Acknowledging that “effective inventory management has always been about balancing the need to have parts readily available against the high cost of holding those parts on the shelf”, Ian Kent, Product Manager at Rusada, explains the role an IT package can play.

“A good maintenance software system should be able to help operators understand their inventory needs as well as their supply chain, so that stock levels can be continually optimised,” he says. “A good system should also be able to manage the inventory, ensuring appropriate levels of stock turnover, shelf-life control and cost management.

“An age-old problem for airlines is the continuous increase of inventory on the shelf. It is often difficult for an airline to understand the reasons for this. A good system should have the analytical tools which enable the airline to quickly and easily understand inventory movement,” Kent emphasises.

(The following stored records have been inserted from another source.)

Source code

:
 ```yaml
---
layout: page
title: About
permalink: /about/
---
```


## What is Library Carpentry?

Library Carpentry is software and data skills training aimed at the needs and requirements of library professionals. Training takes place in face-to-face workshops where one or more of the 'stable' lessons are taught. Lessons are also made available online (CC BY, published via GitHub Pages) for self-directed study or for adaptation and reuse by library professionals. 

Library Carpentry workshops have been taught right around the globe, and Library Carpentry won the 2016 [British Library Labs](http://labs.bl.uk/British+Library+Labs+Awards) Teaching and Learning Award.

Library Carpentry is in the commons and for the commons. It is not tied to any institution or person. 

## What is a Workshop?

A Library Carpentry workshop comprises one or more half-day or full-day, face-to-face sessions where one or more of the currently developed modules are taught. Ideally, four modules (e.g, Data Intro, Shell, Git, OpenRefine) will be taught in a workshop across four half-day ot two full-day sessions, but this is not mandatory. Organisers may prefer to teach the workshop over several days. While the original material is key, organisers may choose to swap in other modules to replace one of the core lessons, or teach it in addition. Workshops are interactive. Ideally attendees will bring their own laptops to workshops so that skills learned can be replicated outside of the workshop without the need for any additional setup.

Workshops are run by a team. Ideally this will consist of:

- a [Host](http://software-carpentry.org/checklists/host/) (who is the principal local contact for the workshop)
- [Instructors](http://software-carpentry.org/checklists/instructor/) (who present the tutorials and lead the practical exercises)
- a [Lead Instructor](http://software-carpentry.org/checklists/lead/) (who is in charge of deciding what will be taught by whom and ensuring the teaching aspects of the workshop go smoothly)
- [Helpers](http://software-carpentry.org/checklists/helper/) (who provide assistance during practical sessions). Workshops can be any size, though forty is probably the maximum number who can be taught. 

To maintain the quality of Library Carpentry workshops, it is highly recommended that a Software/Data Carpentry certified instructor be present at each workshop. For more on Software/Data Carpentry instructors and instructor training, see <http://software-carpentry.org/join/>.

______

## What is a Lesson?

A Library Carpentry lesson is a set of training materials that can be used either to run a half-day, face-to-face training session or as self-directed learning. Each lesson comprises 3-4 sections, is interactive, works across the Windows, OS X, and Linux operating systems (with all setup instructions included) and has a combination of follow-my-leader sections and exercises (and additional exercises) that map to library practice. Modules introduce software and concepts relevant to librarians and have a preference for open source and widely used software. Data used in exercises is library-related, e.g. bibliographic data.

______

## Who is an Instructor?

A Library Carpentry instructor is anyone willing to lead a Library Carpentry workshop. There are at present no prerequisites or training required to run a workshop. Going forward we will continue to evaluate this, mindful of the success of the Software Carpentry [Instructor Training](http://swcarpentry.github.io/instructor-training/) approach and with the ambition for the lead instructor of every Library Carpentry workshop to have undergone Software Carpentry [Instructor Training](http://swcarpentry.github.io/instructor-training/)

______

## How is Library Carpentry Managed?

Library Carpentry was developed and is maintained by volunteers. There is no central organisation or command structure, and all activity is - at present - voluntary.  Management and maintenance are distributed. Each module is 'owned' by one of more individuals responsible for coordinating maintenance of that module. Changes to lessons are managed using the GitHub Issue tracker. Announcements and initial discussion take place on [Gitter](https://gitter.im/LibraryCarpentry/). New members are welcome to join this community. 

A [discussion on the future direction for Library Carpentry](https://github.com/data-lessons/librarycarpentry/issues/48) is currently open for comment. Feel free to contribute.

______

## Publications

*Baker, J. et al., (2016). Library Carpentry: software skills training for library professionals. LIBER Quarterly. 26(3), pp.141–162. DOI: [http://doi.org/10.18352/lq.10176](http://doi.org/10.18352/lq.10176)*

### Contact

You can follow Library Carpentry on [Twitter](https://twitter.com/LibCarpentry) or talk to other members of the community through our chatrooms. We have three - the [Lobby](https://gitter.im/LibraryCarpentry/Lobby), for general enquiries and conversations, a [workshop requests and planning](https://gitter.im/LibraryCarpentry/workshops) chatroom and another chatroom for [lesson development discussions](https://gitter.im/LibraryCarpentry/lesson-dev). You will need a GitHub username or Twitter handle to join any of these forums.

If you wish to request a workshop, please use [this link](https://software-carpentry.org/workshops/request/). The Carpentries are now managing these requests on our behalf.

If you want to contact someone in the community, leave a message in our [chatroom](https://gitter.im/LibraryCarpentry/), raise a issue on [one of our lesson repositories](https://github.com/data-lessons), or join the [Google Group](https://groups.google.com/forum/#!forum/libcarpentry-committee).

Optimising your inventory holding

When assessing optimum inventory holding there are many factors that come into play. “These include aircraft types operated, age and fleet size, type of operation, geographical extent of operation, level of service protection required, level of maintenance operations performed in-house, supplier lead times and many more,” he states. “Many airlines, especially start-ups, will look to their OEM for recommendations and initial provisioning lists, but often these are significantly more than is actually required.

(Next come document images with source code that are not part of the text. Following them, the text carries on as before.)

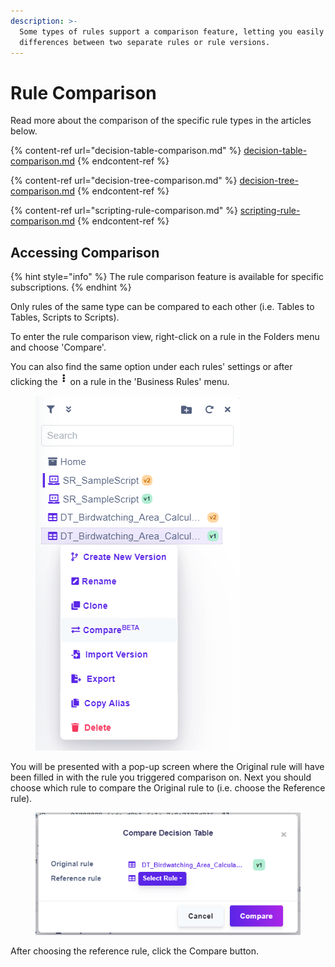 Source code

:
 ```yaml
---
description: >-
  Some types of rules support a comparison feature, letting you easily identify
  differences between two separate rules or rule versions.
---
```


# Rule Comparison

Read more about the comparison of the specific rule types in the articles below.

{% content-ref url="decision-table-comparison.md" %}
[decision-table-comparison.md](decision-table-comparison.md)
{% endcontent-ref %}

{% content-ref url="decision-tree-comparison.md" %}
[decision-tree-comparison.md](decision-tree-comparison.md)
{% endcontent-ref %}

{% content-ref url="scripting-rule-comparison.md" %}
[scripting-rule-comparison.md](scripting-rule-comparison.md)
{% endcontent-ref %}

## Accessing Comparison

{% hint style="info" %}
The rule comparison feature is available for specific subscriptions.
{% endhint %}

Only rules of the same type can be compared to each other (i.e. Tables to Tables, Scripts to Scripts).&#x20;

To enter the rule comparison view, right-click on a rule in the Folders menu and choose 'Compare'.

You can also find the same option under each rules' settings or after clicking the ![](<../../.gitbook/assets/image (270).png>)  on a rule in the 'Business Rules' menu.

<figure><img src="../../.gitbook/assets/image (269).png" alt=""><figcaption></figcaption></figure>

You will be presented with a pop-up screen where the Original rule will have been filled in with the rule you triggered comparison on. Next you should choose which rule to compare the Original rule to (i.e. choose the Reference rule).&#x20;

<figure><img src="../../.gitbook/assets/image (271).png" alt=""><figcaption></figcaption></figure>

After choosing the reference rule, click the Compare button.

“Most of the decisions associated with these factors lie with the airline but an MRO/inventory management system can certainly assist in the decision making through the analysis of material demand data for both routine scheduled and unscheduled maintenance,” Kent continues. “Systems such as [Rusada’s] ENVISION, allow material requirements to be clearly defined against maintenance task requirements and comprehensive forecasting tools enable accurate material requirements to be determined. This helps an organisation to understand where and when they need inventory to be available.”

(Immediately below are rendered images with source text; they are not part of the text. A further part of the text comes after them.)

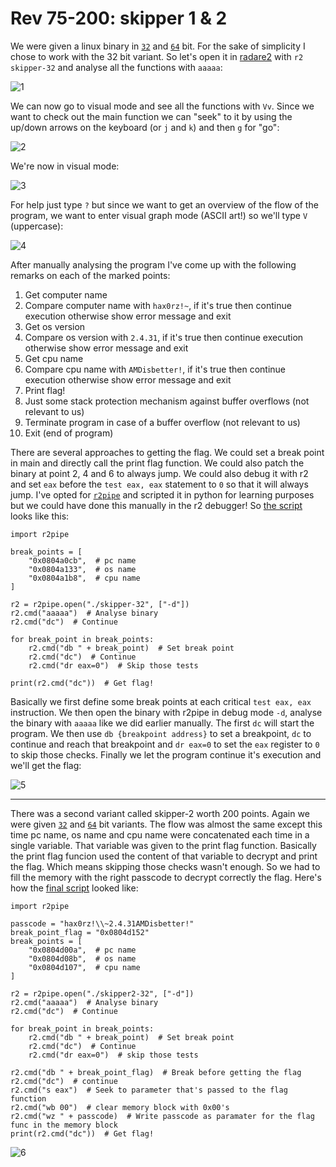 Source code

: # Rev 75-200: skipper 1 & 2

We were given a linux binary in [`32`](files/skipper-32) and [`64`](files/skipper-64) bit. For the sake of simplicity I chose to work with the 32 bit variant. So let's open it in [radare2](https://github.com/radare/radare2) with `r2 skipper-32` and analyse all the functions with `aaaaa`:

![1](files/1.png?raw=true)

We can now go to visual mode and see all the functions with `Vv`. Since we want to check out the main function we can "seek" to it by using the up/down arrows on the keyboard (or `j` and `k`) and then `g` for "go":

![2](files/2.png?raw=true)

We're now in visual mode:

![3](files/3.png?raw=true)

For help just type `?` but since we want to get an overview of the flow of the program, we want to enter visual graph mode (ASCII art!) so we'll type `V` (uppercase):

![4](files/4.png?raw=true)

After manually analysing the program I've come up with the following remarks on each of the marked points:

1. Get computer name
2. Compare computer name with `hax0rz!~`, if it's true then continue execution otherwise show error message and exit
3. Get os version
4. Compare os version with `2.4.31`, if it's true then continue execution otherwise show error message and exit
5. Get cpu name
6. Compare cpu name with `AMDisbetter!`, if it's true then continue execution otherwise show error message and exit
7. Print flag!
8. Just some stack protection mechanism against buffer overflows (not relevant to us)
9. Terminate program in case of a buffer overflow (not relevant to us)
10. Exit (end of program)

There are several approaches to getting the flag. We could set a break point in main and directly call the print flag function. We could also patch the binary at point 2, 4 and 6 to always jump. We could also debug it with r2 and set `eax` before the `test eax, eax` statement to `0` so that it will always jump. I've opted for [`r2pipe`](https://github.com/radare/radare2-r2pipe) and scripted it in python for learning purposes but we could have done this manually in the r2 debugger! So [the script](files/get_flag_skipper75.py) looks like this:

```
import r2pipe

break_points = [
    "0x0804a0cb",  # pc name
    "0x0804a133",  # os name
    "0x0804a1b8",  # cpu name
]

r2 = r2pipe.open("./skipper-32", ["-d"])
r2.cmd("aaaaa")  # Analyse binary
r2.cmd("dc")  # Continue

for break_point in break_points:
	r2.cmd("db " + break_point)  # Set break point
	r2.cmd("dc")  # Continue
	r2.cmd("dr eax=0")  # Skip those tests

print(r2.cmd("dc"))  # Get flag!
```

Basically we first define some break points at each critical `test eax, eax` instruction. We then open the binary with r2pipe in debug mode `-d`, analyse the binary with `aaaaa` like we did earlier manually. The first `dc` will start the program. We then use `db {breakpoint address}` to set a breakpoint, `dc` to continue and reach that breakpoint and `dr eax=0` to set the `eax` register to `0` to skip those checks. Finally we let the program continue it's execution and we'll get the flag:

![5](files/5.png?raw=true)

-----

There was a second variant called skipper-2 worth 200 points. Again we were given [`32`](files/skipper2-32) and [`64`](files/skipper2-64) bit variants. The flow was almost the same except this time pc name, os name and cpu name were concatenated each time in a single variable. That variable was given to the print flag function. Basically the print flag funcion used the content of that variable to decrypt and print the flag. Which means skipping those checks wasn't enough. So we had to fill the memory with the right passcode to decrypt correctly the flag. Here's how the [final script](files/get_flag_skipper200.py) looked like:

```
import r2pipe

passcode = "hax0rz!\\~2.4.31AMDisbetter!"
break_point_flag = "0x0804d152"
break_points = [
    "0x0804d00a",  # pc name
    "0x0804d08b",  # os name
    "0x0804d107",  # cpu name
]

r2 = r2pipe.open("./skipper2-32", ["-d"])
r2.cmd("aaaaa")  # Analyse binary
r2.cmd("dc")  # Continue

for break_point in break_points:
    r2.cmd("db " + break_point)  # Set break point
    r2.cmd("dc")  # Continue
    r2.cmd("dr eax=0")  # skip those tests

r2.cmd("db " + break_point_flag)  # Break before getting the flag
r2.cmd("dc")  # continue
r2.cmd("s eax")  # Seek to parameter that's passed to the flag function
r2.cmd("wb 00")  # clear memory block with 0x00's
r2.cmd("wz " + passcode)  # Write passcode as paramater for the flag func in the memory block
print(r2.cmd("dc"))  # Get flag!
```

![6](files/6.png?raw=true)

Choosing your procurement strategy

Parts specialists are no longer the sole source for spares, having been joined in the aftermarket by the OEMs themselves. Comprehensive support packages offered by the airframers and engine manufacturers nearly always include an offer to help control inventory.

“Many airlines are looking for alternative ways to meet their inventory needs without having the traditional high cost of ownership,” observes Kent. “Airframe OEMs and specialist companies offer a range of flexible solutions including provision of on-site consignment stock and access to rotable pool stock under a range of financial options including leasing, power by the hour, loan and exchange.

“Whilst these solutions do allow airlines to lower their investment needs and simplify their supply chain, they can end up increasing the burden of inventory management,” he argues. “Many of these solutions require careful management of OEM-owned/supplied stock and failure to do so can result in heavy penalty costs.

“A good MRO/inventory management software system should support this process, by ensuring that unserviceable components are returned to the OEM/rotable stock provider within agreed timeframes. Being able to manage these contractual terms and the relationship between exchange items and unserviceable cores is critical for an airline,” Kent emphasises.